As the Rotary Club of West Vancouver Sunrise President, Matt Gul is helping the Vancouver Naval Museum and Heritage Society, Robert McIlwaine, and King Wan to realize the idea to construct the monument was initially conceived by the Naval Officers' Association of BC.
President Matt Gul said that "as a West Vancouver Club, we are supporting this project and I'm trying to bring all the North Shore Rotary Clubs together to make a bigger contribution to this great project because the Shipyards Monument will be an important landmark of the North Shore."
The purpose of the monument is to provide lasting recognition of the shipbuilding industry in North Vancouver, which along with other facilities in the lower mainland, made a huge contribution to the provision of 250 Victory Ships and 50 naval ships during WW II.
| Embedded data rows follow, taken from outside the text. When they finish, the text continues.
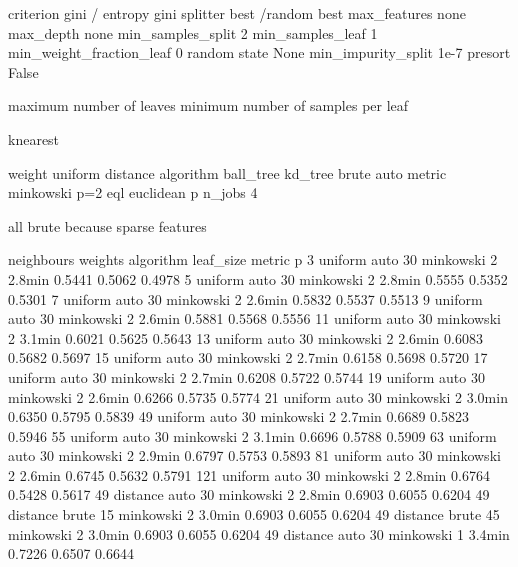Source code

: \documentclass[11pt]{article}
\begin{document}
criterion gini / entropy gini
splitter best /random best
max_features none
max_depth none
min_samples_split 2
min_samples_leaf 1
min_weight_fraction_leaf 0
random state None
min_impurity_split 1e-7
presort False




maximum number of leaves
minimum number of samples per leaf

knearest

weight uniform distance
algorithm ball_tree kd_tree brute auto
metric minkowski p=2 eql euclidean
p
n_jobs 4

all brute because sparse features

neighbours weights algorithm leaf_size metric p
3 uniform auto 30 minkowski 2 2.8min 0.5441    0.5062    0.4978
5 uniform auto 30 minkowski 2 2.8min 0.5555    0.5352    0.5301
7 uniform auto 30 minkowski 2 2.6min 0.5832    0.5537    0.5513
9 uniform auto 30 minkowski 2 2.6min  0.5881    0.5568    0.5556
11 uniform auto 30 minkowski 2 3.1min 0.6021    0.5625    0.5643
13 uniform auto 30 minkowski 2 2.6min  0.6083    0.5682    0.5697
15 uniform auto 30 minkowski 2 2.7min 0.6158    0.5698    0.5720
17 uniform auto 30 minkowski 2 2.7min 0.6208    0.5722    0.5744
19 uniform auto 30 minkowski 2 2.6min 0.6266    0.5735    0.5774
21 uniform auto 30 minkowski 2 3.0min 0.6350    0.5795    0.5839
49 uniform auto 30 minkowski 2 2.7min 0.6689    0.5823    0.5946
55 uniform auto 30 minkowski 2 3.1min 0.6696    0.5788    0.5909
63 uniform auto 30 minkowski 2 2.9min 0.6797    0.5753    0.5893
81 uniform auto 30 minkowski 2 2.6min 0.6745    0.5632    0.5791
121 uniform auto 30 minkowski 2 2.8min 0.6764    0.5428    0.5617
49 distance auto 30 minkowski 2 2.8min 0.6903    0.6055    0.6204
49 distance brute 15 minkowski 2 3.0min  0.6903    0.6055    0.6204
49 distance brute 45 minkowski 2 3.0min  0.6903    0.6055    0.6204
49 distance auto 30 minkowski 1 3.4min 0.7226    0.6507    0.6644

\end{document}
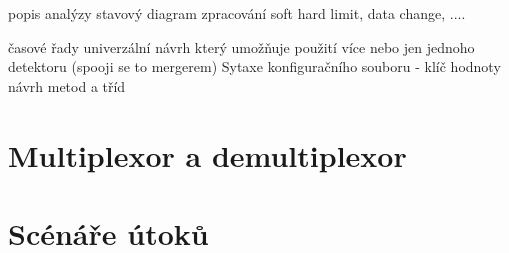  popis analýzy
  stavový diagram zpracování
  soft hard limit, data change, .... 
 
  časové řady
  univerzální návrh který umožňuje použití více nebo jen jednoho detektoru (spooji se to mergerem)
  Sytaxe konfiguračního souboru - klíč hodnoty
  návrh metod a tříd 
  
 \section{Multiplexor a demultiplexor}
 
 \section{Scénáře útoků}
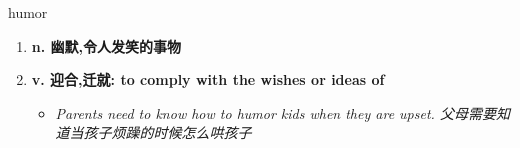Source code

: 
\begin{frame}
{\huge humor}
\begin{center}
\begin{enumerate}\Large
  \item \textbf{n. 幽默,令人发笑的事物}
  \item \textbf{v. 迎合,迁就: to comply with the wishes or ideas of}
  \begin{itemize}
    \item \em{\Large{Parents need to know how to humor kids when they are upset. 父母需要知道当孩子烦躁的时候怎么哄孩子}}
  \end{itemize}
\end{enumerate}
\end{center}
\end{frame}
Burrard Drydock alone employed more than 14,000 workers, including about 1500 women with equal pay and benefits. The industry has continued to build vessels for the RCN, other government departments, the towboat and fishing industries, and ferry operators.
We have the below presentation which outlines the project and progress to date.
So far the team has raised around $100,000 of the $300,000 needed to complete the project.
THE BATTLE OF THE ATLANTIC
Rear-Admiral Bob Auchterlonie, in his 2019 Battle of the Atlantic message in the Pacific Navy News
“Esquimalt, BC, is approximately 5,000 kilometers from Halifax N.S., and 7,600 km from London, England.
In fact, we in Victoria are closer to Tokyo than Berlin. So why should Canadians on the Pacific coast care
about the Battle of the Atlantic?
The answer is simple. When Canada declared war on Germany in September 1939, and sent ships and
sailors to sea on convoy escort duties, the whole country committed to the effort. Men and women from
every corner of the dominion volunteered to serve in the Royal Canadian Navy (RCN). Thousands of
British Columbians from all walks of life served in the RCN”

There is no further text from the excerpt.